Re: [PATCH v4 4/5] arm64: dts: sdm845: Add OPP tables and power-domains for venus

Bjorn Andersson <bjorn.andersson@xxxxxxxxxx> · Wed, 29 Jul 2020 13:38:20 -0700

On Tue 28 Jul 13:11 PDT 2020, Lina Iyer wrote:

> On Tue, Jul 28 2020 at 13:51 -0600, Stephen Boyd wrote:
> > Quoting Lina Iyer (2020-07-28 09:52:12)
> > > On Mon, Jul 27 2020 at 18:45 -0600, Stephen Boyd wrote:
> > > >Quoting Lina Iyer (2020-07-24 09:28:25)
> > > >> On Fri, Jul 24 2020 at 03:03 -0600, Rajendra Nayak wrote:
> > > >> >Hi Maulik/Lina,
> > > >> >
> > > >> >On 7/23/2020 11:36 PM, Stanimir Varbanov wrote:
> > > >> >>Hi Rajendra,
> > > >> >>
> > > >> >>After applying 2,3 and 4/5 patches on linaro-integration v5.8-rc2 I see
> > > >> >>below messages on db845:
> > > >> >>
> > > >> >>qcom-venus aa00000.video-codec: dev_pm_opp_set_rate: failed to find
> > > >> >>current OPP for freq 533000097 (-34)
> > > >> >>
> > > >> >>^^^ This one is new.
> > > >> >>
> > > >> >>qcom_rpmh TCS Busy, retrying RPMH message send: addr=0x30000
> > > >> >>
> > > >> >>^^^ and this message is annoying, can we make it pr_debug in rpmh?
> > > >> >
> > > >> How annoyingly often do you see this message?
> > > >> Usually, this is an indication of bad system state either on remote
> > > >> processors in the SoC or in Linux itself. On a smooth sailing build you
> > > >> should not see this 'warning'.
> > > >>
> > > >> >Would you be fine with moving this message to a pr_debug? Its currently
> > > >> >a pr_info_ratelimited()
> > > >> I would rather not, moving this out of sight will mask a lot serious
> > > >> issues that otherwise bring attention to the developers.
> > > >>
> > > >
> > > >I removed this warning message in my patch posted to the list[1]. If
> > > >it's a serious problem then I suppose a timeout is more appropriate, on
> > > >the order of several seconds or so and then a pr_warn() and bail out of
> > > >the async call with an error.
> > > >
> > > The warning used to capture issues that happen within a second and it
> > > helps capture system related issues. Timing out after many seconds
> > > overlooks the system issues that generally tend to resolve itself, but
> > > nevertheless need to be investigated.
> > > 
> > 
> > Is it correct to read "system related issues" as performance problems
> > where the thread is spinning forever trying to send a message and it
> > can't? So the problem is mostly that it's an unbounded amount of time
> > before the message is sent to rpmh and this printk helps identify those
> > situations where that is happening?
> > 
> Yes, but mostly a short period of time like when other processors are in
> the middle of a restart or resource states changes have taken unusual
> amounts of time. The system will generally recover from this without
> crashing in this case. User action is investigation of the situation
> leading to these messages.
> 

Given that these messages shows up from time and seemingly is harmless,
users such as myself implements the action of ignoring these printouts.

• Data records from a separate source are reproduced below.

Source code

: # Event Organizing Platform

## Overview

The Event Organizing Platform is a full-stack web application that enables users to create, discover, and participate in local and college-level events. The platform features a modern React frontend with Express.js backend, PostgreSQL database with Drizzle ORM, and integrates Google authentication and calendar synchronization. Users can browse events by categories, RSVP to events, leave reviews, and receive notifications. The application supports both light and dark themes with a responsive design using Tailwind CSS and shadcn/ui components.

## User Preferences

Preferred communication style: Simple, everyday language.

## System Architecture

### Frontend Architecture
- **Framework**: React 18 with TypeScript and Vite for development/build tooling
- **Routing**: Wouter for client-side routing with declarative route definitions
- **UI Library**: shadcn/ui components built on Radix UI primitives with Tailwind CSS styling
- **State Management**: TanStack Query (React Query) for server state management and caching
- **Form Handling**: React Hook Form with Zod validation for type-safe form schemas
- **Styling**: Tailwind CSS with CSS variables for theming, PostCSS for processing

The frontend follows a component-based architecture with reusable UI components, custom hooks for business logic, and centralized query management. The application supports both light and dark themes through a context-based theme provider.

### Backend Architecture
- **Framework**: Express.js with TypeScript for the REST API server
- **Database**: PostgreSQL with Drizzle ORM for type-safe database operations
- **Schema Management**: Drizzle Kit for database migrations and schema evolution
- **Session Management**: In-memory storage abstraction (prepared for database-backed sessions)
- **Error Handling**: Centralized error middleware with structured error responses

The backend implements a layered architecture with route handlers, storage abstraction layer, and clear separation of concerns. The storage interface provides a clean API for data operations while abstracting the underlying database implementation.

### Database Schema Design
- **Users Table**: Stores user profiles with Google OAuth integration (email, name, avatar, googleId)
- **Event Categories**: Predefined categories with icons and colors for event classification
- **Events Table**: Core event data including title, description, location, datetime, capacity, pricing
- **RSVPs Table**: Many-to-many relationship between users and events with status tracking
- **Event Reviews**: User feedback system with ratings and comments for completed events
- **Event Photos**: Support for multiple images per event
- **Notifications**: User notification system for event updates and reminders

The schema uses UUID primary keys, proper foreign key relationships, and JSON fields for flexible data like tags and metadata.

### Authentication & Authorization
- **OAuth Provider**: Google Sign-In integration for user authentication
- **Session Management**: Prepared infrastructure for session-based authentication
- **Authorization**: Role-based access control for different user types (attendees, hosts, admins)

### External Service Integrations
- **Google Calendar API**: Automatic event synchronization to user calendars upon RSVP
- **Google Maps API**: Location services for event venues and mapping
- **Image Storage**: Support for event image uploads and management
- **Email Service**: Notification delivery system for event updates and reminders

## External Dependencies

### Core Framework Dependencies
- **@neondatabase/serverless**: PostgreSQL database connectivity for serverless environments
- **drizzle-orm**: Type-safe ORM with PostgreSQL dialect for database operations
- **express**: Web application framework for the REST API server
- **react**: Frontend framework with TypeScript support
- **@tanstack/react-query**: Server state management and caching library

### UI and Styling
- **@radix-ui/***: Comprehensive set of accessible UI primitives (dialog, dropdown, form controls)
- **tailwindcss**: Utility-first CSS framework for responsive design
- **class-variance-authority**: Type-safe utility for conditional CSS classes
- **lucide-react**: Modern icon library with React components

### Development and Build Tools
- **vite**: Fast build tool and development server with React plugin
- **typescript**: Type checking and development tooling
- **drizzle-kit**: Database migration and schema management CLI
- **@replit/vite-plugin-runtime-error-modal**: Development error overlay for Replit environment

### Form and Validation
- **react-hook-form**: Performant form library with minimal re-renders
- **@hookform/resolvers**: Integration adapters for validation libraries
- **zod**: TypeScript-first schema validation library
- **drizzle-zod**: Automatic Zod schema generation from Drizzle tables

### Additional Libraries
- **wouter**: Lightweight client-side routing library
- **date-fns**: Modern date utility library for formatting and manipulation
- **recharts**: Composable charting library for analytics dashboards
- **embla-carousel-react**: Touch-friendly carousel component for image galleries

In the cases I do see these messages it seems, as you say, to be related
to something happening in the firmware. So it's not something that a
user typically could investigate/debug anyways.

As such I do second Doug's request of not printing what looks like error
messages unless there is a persistent problem - but provide some means
for the few who would find them useful..

Regards,
Bjorn

> > Otherwise as you say above it's a bad system state where the rpmh
> > processor has gotten into a bad state like a crash? Can we recover from
> > that? Or is the only recovery a reboot of the system? Does the rpmh
> > processor reboot the system if it crashes?
> We cannot recover from such a state. The remote processor will reboot if
> it detects a failure at it's end. If the system entered a bad state, it
> is possible that RPMH requests start timing out in Linux and remote
> processor may not detect it. Hence, the timeout in rpmh_write() API. The
> advised course of action is a restart as there is no way to recover from
> this state.
> 
> --Lina
> 
>